Since $\overset{+}{\mathcal{H}}{\vee}\overset{\cdot}{\mathcal{L}} = \vartriangle$ (resp., $\overset{+}{\mathcal{H}}{\vee}\overset{\cdot}{\mathcal{R}} = \vartriangle$, $\overset{+}{\mathcal{H}}{\vee}\overset{\cdot}{\mathcal{D}} = \vartriangle$) means that $\overset{+}{\mathcal{H}} = \overset{\cdot}{\mathcal{L}} = \vartriangle$ (resp., $\overset{+}{\mathcal{H}} = \overset{\cdot}{\mathcal{R}} = \vartriangle$, $\overset{+}{\mathcal{H}} = \overset{\cdot}{\mathcal{D}} = \vartriangle$), it follows the following corollary.

Corollary 3.8. Suppose $S{\in}$COS$^+_3$. Then

$(i)$ $\overset{+}{\mathcal{H}}{\vee}\overset{\cdot}{\mathcal{L}} = \vartriangle$ if and only if $S$ satisfies the identities $x+2y\approx 2x+y, xyx\approx yx$;

$(ii)$ $\overset{+}{\mathcal{H}}{\vee}\overset{\cdot}{\mathcal{R}} = \vartriangle$ if and only if $S$ satisfies the identities $x+2y\approx 2x+y, xyx\approx xy$;

$(iii)$ $\overset{+}{\mathcal{H}}{\vee}\overset{\cdot}{\mathcal{D}} = \vartriangle$ if and only if $S$ satisfies the identities $x+2y\approx 2x+y, xy\approx yx$.

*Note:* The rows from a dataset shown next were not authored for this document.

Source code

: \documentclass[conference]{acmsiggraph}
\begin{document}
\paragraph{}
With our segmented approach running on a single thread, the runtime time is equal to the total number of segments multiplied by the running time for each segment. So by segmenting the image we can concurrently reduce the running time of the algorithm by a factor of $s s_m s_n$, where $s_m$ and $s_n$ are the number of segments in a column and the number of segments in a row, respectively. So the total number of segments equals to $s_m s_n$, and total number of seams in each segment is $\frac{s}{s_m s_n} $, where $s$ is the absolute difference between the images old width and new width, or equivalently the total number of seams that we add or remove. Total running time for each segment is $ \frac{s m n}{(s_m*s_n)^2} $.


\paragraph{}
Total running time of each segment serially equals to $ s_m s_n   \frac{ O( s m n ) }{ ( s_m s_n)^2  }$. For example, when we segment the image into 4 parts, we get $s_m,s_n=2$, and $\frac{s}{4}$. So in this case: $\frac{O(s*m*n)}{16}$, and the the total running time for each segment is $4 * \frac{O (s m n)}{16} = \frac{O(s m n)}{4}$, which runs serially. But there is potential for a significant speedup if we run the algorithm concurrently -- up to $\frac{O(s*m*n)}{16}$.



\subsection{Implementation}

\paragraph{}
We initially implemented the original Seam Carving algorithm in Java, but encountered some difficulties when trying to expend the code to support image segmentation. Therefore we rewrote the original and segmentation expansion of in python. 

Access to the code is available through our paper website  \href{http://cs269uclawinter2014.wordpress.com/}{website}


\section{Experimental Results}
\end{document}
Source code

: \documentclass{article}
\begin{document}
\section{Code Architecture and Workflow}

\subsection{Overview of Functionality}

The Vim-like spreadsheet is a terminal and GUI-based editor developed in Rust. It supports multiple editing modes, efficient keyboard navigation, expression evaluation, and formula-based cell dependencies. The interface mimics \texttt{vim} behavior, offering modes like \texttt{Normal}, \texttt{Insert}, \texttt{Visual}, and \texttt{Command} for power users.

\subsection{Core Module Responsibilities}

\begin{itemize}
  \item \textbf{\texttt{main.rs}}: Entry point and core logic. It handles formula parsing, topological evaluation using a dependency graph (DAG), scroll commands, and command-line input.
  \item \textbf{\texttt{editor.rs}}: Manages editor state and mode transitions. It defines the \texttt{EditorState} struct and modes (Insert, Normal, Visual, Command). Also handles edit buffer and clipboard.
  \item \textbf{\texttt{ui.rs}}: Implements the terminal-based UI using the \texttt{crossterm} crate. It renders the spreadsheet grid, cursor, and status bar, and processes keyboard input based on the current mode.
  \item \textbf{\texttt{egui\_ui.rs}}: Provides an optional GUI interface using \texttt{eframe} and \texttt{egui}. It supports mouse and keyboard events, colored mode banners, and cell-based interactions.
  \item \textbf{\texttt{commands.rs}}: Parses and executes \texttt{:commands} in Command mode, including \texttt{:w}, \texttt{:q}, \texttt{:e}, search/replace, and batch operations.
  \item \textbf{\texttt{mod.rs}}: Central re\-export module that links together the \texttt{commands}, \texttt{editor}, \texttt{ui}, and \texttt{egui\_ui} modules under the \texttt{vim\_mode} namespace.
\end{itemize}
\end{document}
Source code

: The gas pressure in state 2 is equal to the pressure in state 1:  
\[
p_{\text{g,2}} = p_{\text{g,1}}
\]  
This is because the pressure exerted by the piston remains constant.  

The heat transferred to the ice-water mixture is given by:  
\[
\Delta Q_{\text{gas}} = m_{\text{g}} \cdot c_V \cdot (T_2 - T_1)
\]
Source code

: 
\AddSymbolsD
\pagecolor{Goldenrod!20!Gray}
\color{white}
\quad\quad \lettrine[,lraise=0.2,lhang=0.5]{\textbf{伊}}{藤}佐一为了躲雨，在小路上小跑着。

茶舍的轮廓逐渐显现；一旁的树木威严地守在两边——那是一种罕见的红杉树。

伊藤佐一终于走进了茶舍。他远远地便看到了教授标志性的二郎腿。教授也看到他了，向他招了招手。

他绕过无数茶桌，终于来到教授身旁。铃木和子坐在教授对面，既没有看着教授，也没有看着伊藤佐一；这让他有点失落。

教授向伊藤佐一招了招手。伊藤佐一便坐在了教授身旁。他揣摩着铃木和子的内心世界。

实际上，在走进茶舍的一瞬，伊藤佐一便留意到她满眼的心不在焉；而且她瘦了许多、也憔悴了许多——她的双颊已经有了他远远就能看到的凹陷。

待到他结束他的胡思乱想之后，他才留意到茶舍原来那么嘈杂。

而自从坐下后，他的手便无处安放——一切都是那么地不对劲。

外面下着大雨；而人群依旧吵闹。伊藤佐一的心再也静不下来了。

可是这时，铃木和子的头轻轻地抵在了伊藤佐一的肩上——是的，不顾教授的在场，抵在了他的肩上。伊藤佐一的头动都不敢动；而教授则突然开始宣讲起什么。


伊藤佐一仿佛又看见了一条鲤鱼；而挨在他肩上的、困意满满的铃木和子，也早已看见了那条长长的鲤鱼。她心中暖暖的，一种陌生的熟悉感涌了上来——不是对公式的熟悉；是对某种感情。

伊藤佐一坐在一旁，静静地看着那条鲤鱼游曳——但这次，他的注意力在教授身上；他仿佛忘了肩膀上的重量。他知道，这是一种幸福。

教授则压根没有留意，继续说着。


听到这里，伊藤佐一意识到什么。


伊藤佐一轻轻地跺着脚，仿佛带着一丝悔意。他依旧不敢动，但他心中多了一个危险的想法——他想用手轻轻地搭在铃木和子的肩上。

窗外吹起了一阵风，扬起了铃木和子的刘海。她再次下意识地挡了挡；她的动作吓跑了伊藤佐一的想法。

Thus, the classes of semirings $\{S{\in}$COS$^+_3$$:\overset{+}{\mathcal{H}}{\vee}\overset{\cdot}{\mathcal{L}} = \vartriangle\}$, $\{S{\in}$COS$^+_3$$:\overset{+}{\mathcal{H}}{\vee}\overset{\cdot}{\mathcal{R}} = \vartriangle\}$ and $\{S{\in}$COS$^+_3$$:\overset{+}{\mathcal{H}}{\vee}\overset{\cdot}{\mathcal{D}} = \vartriangle\}$ are all varieties. According to ^[8], these varieties happen to be $\overset{\cdot}{\text{Rr}}$, $\overset{\cdot}{\text{Lr}}$ and $\overset{\cdot}S\ell$, respectively.

4.   Conclusions

In this paper, we consider a semiring variety COS$^+_3$, which is determined by additional identity $x^2\approx x$. We first give the sufficient and necessary conditions for some equivalences to be semiring congruences. Then we prove that the semiring classes defined by these congruences are subvarieties of COS$^+_3$. In the future, we will consider COS$^+_n$, which denotes the semiring variety determined by additional identity $x^n\approx x$. And we will extend the results in this paper.

Acknowledgments

The authors are supported by the Natural Science Foundation of China (Grant Nos. 11971383, 11801239) and Natural Science Foundation of Shaanxi Province (Grant No. 2020JM-425).

Conflict of interest

The authors declare that they have no conflicts of interest.